## [WHAT TO PRODUCE]
Take the line with "locations and puzzles.**" and the rest of the lines after it, to the end of the entries, and restate them exactly.

## [Plain-text document sources]
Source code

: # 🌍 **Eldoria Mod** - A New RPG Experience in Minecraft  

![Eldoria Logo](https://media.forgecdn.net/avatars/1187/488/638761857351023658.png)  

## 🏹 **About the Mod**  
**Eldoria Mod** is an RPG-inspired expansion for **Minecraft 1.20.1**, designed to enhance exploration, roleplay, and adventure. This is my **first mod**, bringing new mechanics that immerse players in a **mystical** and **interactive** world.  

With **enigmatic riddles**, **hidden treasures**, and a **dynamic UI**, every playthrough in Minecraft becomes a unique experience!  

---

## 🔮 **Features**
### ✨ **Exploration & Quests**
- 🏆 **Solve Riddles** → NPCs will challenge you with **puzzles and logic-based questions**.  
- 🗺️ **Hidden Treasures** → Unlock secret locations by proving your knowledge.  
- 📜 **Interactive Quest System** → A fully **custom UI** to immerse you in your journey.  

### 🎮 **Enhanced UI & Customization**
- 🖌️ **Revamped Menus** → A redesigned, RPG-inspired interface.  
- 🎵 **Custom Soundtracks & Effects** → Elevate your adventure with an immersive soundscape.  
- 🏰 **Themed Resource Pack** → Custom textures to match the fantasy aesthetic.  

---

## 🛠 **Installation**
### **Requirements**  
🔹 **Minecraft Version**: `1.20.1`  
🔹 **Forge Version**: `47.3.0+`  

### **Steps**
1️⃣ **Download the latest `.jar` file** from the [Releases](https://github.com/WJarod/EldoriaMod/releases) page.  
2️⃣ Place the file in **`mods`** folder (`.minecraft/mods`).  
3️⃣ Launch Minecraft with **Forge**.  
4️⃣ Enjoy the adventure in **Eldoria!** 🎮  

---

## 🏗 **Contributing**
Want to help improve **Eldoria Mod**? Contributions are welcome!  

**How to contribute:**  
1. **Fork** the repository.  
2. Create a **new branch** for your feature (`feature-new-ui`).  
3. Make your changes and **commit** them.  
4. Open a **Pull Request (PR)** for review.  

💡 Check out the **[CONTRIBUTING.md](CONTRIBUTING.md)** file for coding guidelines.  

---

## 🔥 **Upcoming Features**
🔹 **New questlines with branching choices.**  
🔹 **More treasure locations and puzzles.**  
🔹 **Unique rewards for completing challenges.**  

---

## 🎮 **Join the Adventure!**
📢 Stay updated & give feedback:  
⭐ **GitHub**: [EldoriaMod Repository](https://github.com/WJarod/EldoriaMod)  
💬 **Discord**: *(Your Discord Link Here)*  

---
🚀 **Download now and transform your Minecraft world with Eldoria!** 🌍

## [OUTPUT FOR THIS EXERCISE]
🔹 **More treasure locations and puzzles.**  
🔹 **Unique rewards for completing challenges.**  

---

## 🎮 **Join the Adventure!**
📢 Stay updated & give feedback:  
⭐ **GitHub**: [EldoriaMod Repository](https://github.com/WJarod/EldoriaMod)  
💬 **Discord**: *(Your Discord Link Here)*  

---
🚀 **Download now and transform your Minecraft world with Eldoria!** 🌍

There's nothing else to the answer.